Es stimmt, wir leben in unruhigen Zeiten. Als Außenpolitiker befindet man sich seit mindestens drei Jahren im dauerhaften Krisenmodus. Krise scheint eher der Normalzustand zu sein. Aber wir sollten nicht vergessen: Es gibt auch Lichtblicke! Schauen Sie zum Beispiel nach Kolumbien. Da gibt es nach einem blutigen Bürgerkrieg, der Millionen Menschen aus ihrer Heimat vertrieben hat, jetzt endlich eine echte Chance auf Frieden.

In Irak, Syrien und Libyen sind die IS-Terrorbanden dank umfassender Anstrengungen der lokalen, regionalen und internationalen Akteure auf dem Rückzug. Und natürlich hoffe ich, dass der Waffenstillstand zwischen dem Regime in Damaskus und den Oppositionsgruppen in Syrien hält und der Einstieg in politische Gespräche über eine Friedenslösung gelingen kann. Die Menschen in Syrien haben nach sechs Jahren eines brutalen Bürgerkriegs eine Perspektive für eine friedliche Zukunft ihres Landes verdient.

Welche Chance geben Sie der neuen Waffenruhe in Syrien?

Dass die Waffenruhe mehr oder weniger hält, ist ein vorsichtiges Hoffnungszeichen für die Menschen in Syrien. Aber erst die nächsten Tage und Wochen werden zeigen, ob es gelingt, die Waffenpause zu stabilisieren. Wenn wir etwas aus den gescheiterten Waffenruhen der letzten Monat gelernt haben, dann doch dieses: Für die Perspektive auf Frieden braucht es mehr als die Abwesenheit militärischer Konfrontation. Ohne echte politische Verhandlungen und ohne Beteiligung aller relevanten Akteure wird es nicht gelingen, die Kämpfe nachhaltig zu beenden.

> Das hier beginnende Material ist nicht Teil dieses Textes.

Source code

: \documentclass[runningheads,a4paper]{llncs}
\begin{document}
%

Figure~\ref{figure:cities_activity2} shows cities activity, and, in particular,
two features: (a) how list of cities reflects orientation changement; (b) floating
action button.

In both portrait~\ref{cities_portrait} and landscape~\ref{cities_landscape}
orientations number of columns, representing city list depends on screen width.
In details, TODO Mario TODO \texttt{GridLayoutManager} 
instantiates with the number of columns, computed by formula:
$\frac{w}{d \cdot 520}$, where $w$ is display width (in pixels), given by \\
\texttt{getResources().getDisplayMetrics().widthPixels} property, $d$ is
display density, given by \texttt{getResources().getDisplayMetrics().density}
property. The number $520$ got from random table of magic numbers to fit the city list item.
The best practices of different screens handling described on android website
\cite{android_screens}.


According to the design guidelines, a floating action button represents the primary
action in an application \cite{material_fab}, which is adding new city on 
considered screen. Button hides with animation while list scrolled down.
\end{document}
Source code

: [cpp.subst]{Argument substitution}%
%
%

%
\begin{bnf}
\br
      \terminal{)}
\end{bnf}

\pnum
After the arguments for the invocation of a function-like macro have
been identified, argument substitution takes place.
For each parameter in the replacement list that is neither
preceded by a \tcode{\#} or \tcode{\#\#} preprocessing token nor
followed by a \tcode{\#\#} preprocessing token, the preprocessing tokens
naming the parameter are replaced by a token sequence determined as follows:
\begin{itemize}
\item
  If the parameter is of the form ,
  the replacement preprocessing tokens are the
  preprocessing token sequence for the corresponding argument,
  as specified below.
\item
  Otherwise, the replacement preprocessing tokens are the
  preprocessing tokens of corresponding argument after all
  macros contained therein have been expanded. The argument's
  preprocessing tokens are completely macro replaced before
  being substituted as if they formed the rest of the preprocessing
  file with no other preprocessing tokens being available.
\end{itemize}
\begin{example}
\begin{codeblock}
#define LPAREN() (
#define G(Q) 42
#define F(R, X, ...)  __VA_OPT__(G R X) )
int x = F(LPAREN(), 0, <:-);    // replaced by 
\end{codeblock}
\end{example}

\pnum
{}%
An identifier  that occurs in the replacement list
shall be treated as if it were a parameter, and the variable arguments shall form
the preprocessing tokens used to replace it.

Staffan de Mistura, der Syrienbeauftragte der Vereinten Nationen, engagiert sich mit unserer Unterstützung in diesem Sinne. Jetzt bleibt es wichtig - und ich kann das gar nicht oft genug betonen - dass die Konfliktparteien nun rasch humanitäre Zugänge zu allen belagerten Orten möglich machen und den Helfern keine Steine mehr in den Weg legen– das ist gerade im Winter dringlicher denn je! Unsere humanitäre Hilfe steht bereit und für die Menschen in Aleppo und anderen lange belagerten und umkämpften Orten geht es ums nackte Überleben.

Niemals darf die Tür der Diplomatie zugehen, sagen Sie. Durch das Nichteingreifen der westlichen Allianz konnte das Morden der russisch-syrischen Truppen in Aleppo weitergehen. Ist Diplomatie auch naiv?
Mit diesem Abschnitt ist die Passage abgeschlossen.